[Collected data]

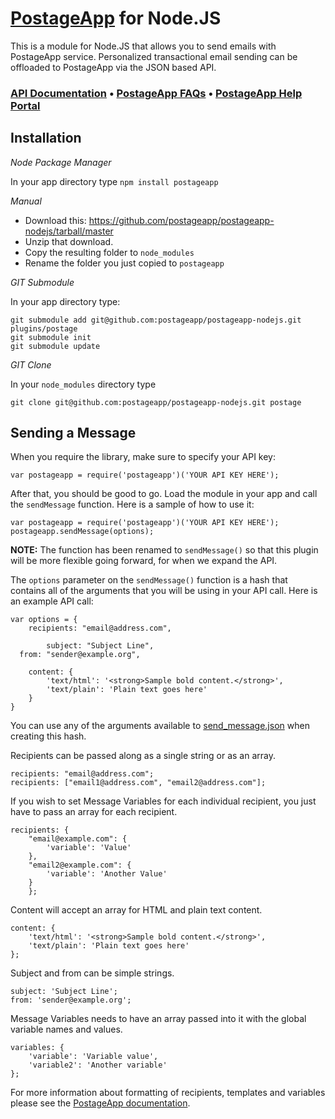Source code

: [PostageApp](http://postageapp.com) for Node.JS
===================================================

This is a module for Node.JS that allows you to send emails with PostageApp service.
Personalized transactional email sending can be offloaded to PostageApp via the JSON based API.

### [API Documentation](http://help.postageapp.com/faqs/api) &bull; [PostageApp FAQs](http://help.postageapp.com/faqs) &bull; [PostageApp Help Portal](http://help.postageapp.com)

Installation
------------

_Node Package Manager_

In your app directory type
`npm install postageapp`

_Manual_

- Download this: https://github.com/postageapp/postageapp-nodejs/tarball/master
- Unzip that download.
- Copy the resulting folder to `node_modules`
- Rename the folder you just copied to `postageapp`

_GIT Submodule_

In your app directory type:
<pre><code>git submodule add git@github.com:postageapp/postageapp-nodejs.git plugins/postage
git submodule init
git submodule update
</code></pre>

_GIT Clone_

In your `node_modules` directory type
<pre><code>git clone git@github.com:postageapp/postageapp-nodejs.git postage</code></pre>

Sending a Message
-----
When you require the library, make sure to specify your API key:

    var postageapp = require('postageapp')('YOUR API KEY HERE');
    
After that, you should be good to go. Load the module in your app and call the `sendMessage` function. Here is a sample of how to use it:

    var postageapp = require('postageapp')('YOUR API KEY HERE');
    postageapp.sendMessage(options);

**NOTE:** The function has been renamed to `sendMessage()` so that this plugin will be more flexible going forward, for when we expand the API.

The `options` parameter on the `sendMessage()` function is a hash that contains all of the arguments that you will be using in your API call. Here is an example API call:

    var options = { 
    	recipients: "email@address.com",

			subject: "Subject Line",
      from: "sender@example.org",
    
    	content: {
	    	'text/html': '<strong>Sample bold content.</strong>',
	    	'text/plain': 'Plain text goes here'
	    }
    }

You can use any of the arguments available to [send_message.json](http://help.postageapp.com/kb/api/send_message) when creating this hash.
    
Recipients can be passed along as a single string or as an array.

    recipients: "email@address.com";
    recipients: ["email1@address.com", "email2@address.com"];
    
If you wish to set Message Variables for each individual recipient, you just have to pass an array for each recipient.

    recipients: {
	    "email@example.com": {
		    'variable': 'Value'
	    }, 
	    "email2@example.com": {
		    'variable': 'Another Value'
	    }
		};
    
Content will accept an array for HTML and plain text content.

    content: {
    	'text/html': '<strong>Sample bold content.</strong>',
    	'text/plain': 'Plain text goes here'
    };
    
Subject and from can be simple strings.

    subject: 'Subject Line';
    from: 'sender@example.org';
	
Message Variables needs to have an array passed into it with the global variable names and values.

    variables: {
    	'variable': 'Variable value',
    	'variable2': 'Another variable'
    };
    
For more information about formatting of recipients, templates and variables please see the [PostageApp documentation](http://help.postageapp.com/kb/api/send_message).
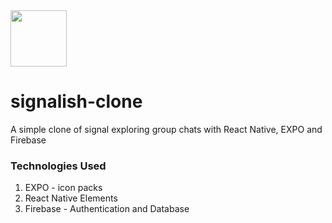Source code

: <img src="https://upload.wikimedia.org/wikipedia/commons/8/8d/Signal-Logo.svg" width="90" />

# signalish-clone
A simple clone of signal exploring group chats with React Native, EXPO and Firebase

### Technologies Used
1. EXPO - icon packs
2. React Native Elements
3. Firebase - Authentication and Database
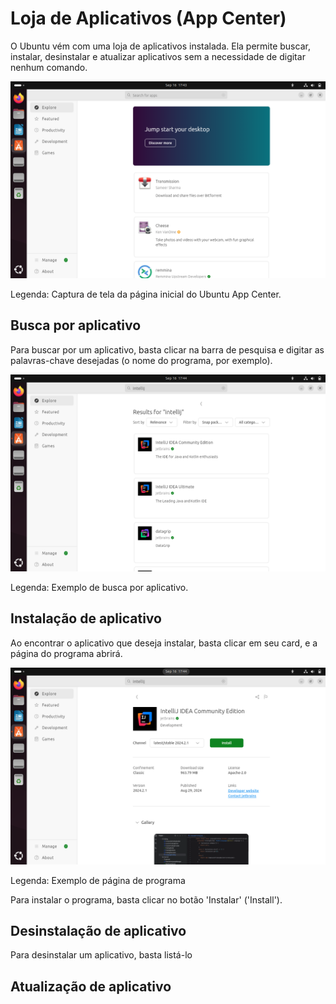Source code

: # Loja de Aplicativos (App Center)

O Ubuntu vém com uma loja de aplicativos instalada. Ela permite buscar, instalar, desinstalar e atualizar aplicativos sem a necessidade de digitar nenhum comando.

<img src="../Imagens/VirtualBox_Ubuntu%201_16_09_2024_14_43_20.png" alt="Captura de tela da página inicial do Ubuntu App Center. Nela é mostrado uma janela com uma barra de pesquisa, uma barra de navegação e o conteúdo principal. Na barra pesquisa tem uma caixa de texto com o título: 'Search for apps' (Pesquisar por apps). Na barra de navegação, contém os botões: 'Explore' (Explorar), 'Featured' (Destaque), 'Productivity' (Produtividade), 'Development' (Desenvolvimento), 'Games' (Jogos). E na área de conteúdo principal, contém um card em azul escrito 'Jump start your desktop' (Dê um impulso ao seu desktop), com o botão 'Discover more' (Descubra mais), embaixo desse card há um card com o programa 'Transmission' e outro card com o programa 'Cheese'.">

Legenda: Captura de tela da página inicial do Ubuntu App Center.

## Busca por aplicativo

Para buscar por um aplicativo, basta clicar na barra de pesquisa e digitar as palavras-chave desejadas (o nome do programa, por exemplo).

<img src="../Imagens/VirtualBox_Ubuntu%201_16_09_2024_14_44_42.png">

Legenda: Exemplo de busca por aplicativo.

## Instalação de aplicativo

Ao encontrar o aplicativo que deseja instalar, basta clicar em seu card, e a página do programa abrirá.

<img src="../Imagens/VirtualBox_Ubuntu%201_16_09_2024_14_44_57.png">

Legenda: Exemplo de página de programa

Para instalar o programa, basta clicar no botão 'Instalar' ('Install').

## Desinstalação de aplicativo

Para desinstalar um aplicativo, basta listá-lo

## Atualização de aplicativo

▶ [EXERCISE AIM] In the entries above, find the line with "[PostageApp](http://postageapp.com) for Node.JS" and the line with "expand the API.", then set down exactly those two and every line between them, nothing else.

▶ [SOLUTION TO THIS EXERCISE]
: [PostageApp](http://postageapp.com) for Node.JS
===================================================

This is a module for Node.JS that allows you to send emails with PostageApp service.
Personalized transactional email sending can be offloaded to PostageApp via the JSON based API.

### [API Documentation](http://help.postageapp.com/faqs/api) &bull; [PostageApp FAQs](http://help.postageapp.com/faqs) &bull; [PostageApp Help Portal](http://help.postageapp.com)

Installation
------------

_Node Package Manager_

In your app directory type
`npm install postageapp`

_Manual_

- Download this: https://github.com/postageapp/postageapp-nodejs/tarball/master
- Unzip that download.
- Copy the resulting folder to `node_modules`
- Rename the folder you just copied to `postageapp`

_GIT Submodule_

In your app directory type:
<pre><code>git submodule add git@github.com:postageapp/postageapp-nodejs.git plugins/postage
git submodule init
git submodule update
</code></pre>

_GIT Clone_

In your `node_modules` directory type
<pre><code>git clone git@github.com:postageapp/postageapp-nodejs.git postage</code></pre>

Sending a Message
-----
When you require the library, make sure to specify your API key:

    var postageapp = require('postageapp')('YOUR API KEY HERE');
    
After that, you should be good to go. Load the module in your app and call the `sendMessage` function. Here is a sample of how to use it:

    var postageapp = require('postageapp')('YOUR API KEY HERE');
    postageapp.sendMessage(options);

**NOTE:** The function has been renamed to `sendMessage()` so that this plugin will be more flexible going forward, for when we expand the API.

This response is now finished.